*** Opening Supplied information ***

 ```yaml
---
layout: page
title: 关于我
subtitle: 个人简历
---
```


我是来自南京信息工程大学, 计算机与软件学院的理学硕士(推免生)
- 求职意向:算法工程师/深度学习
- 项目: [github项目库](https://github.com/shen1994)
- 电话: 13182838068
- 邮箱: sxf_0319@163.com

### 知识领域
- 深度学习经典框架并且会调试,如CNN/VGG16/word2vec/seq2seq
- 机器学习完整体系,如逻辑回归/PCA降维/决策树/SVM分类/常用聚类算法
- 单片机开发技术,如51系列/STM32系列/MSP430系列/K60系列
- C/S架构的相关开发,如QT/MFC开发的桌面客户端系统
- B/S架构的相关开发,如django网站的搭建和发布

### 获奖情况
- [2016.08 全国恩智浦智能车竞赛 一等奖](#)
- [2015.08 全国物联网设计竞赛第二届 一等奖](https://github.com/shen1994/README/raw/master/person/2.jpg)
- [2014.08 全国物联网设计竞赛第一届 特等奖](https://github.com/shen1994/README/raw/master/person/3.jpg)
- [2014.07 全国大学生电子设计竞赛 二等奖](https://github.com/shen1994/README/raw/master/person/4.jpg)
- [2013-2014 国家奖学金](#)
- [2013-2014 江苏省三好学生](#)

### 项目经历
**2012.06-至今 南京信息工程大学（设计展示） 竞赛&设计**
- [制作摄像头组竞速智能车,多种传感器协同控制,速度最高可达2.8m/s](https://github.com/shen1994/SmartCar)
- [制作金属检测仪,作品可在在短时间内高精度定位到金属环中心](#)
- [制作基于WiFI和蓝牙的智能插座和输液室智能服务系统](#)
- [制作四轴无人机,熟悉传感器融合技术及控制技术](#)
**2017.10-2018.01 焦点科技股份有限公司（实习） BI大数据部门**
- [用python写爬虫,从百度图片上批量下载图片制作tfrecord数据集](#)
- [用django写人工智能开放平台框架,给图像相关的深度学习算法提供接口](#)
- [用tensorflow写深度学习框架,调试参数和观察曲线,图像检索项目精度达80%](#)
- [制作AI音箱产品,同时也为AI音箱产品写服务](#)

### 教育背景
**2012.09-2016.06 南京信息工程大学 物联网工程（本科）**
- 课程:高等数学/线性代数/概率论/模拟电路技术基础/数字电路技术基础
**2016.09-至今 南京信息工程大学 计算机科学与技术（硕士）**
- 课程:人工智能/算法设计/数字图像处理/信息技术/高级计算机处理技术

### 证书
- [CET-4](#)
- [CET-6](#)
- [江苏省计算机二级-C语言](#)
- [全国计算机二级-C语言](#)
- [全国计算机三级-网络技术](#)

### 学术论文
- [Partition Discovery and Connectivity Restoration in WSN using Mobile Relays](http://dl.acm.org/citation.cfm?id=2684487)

*** Closing Supplied information ***

== Problem statement ==
No line before the one with "- [制作AI音箱产品,同时也为AI音箱产品写服务](#)" belongs in the answer; copy that line and the rest of the records exactly.

== Reply to the task ==
- [制作AI音箱产品,同时也为AI音箱产品写服务](#)

### 教育背景
**2012.09-2016.06 南京信息工程大学 物联网工程（本科）**
- 课程:高等数学/线性代数/概率论/模拟电路技术基础/数字电路技术基础
**2016.09-至今 南京信息工程大学 计算机科学与技术（硕士）**
- 课程:人工智能/算法设计/数字图像处理/信息技术/高级计算机处理技术

### 证书
- [CET-4](#)
- [CET-6](#)
- [江苏省计算机二级-C语言](#)
- [全国计算机二级-C语言](#)
- [全国计算机三级-网络技术](#)

### 学术论文
- [Partition Discovery and Connectivity Restoration in WSN using Mobile Relays](http://dl.acm.org/citation.cfm?id=2684487)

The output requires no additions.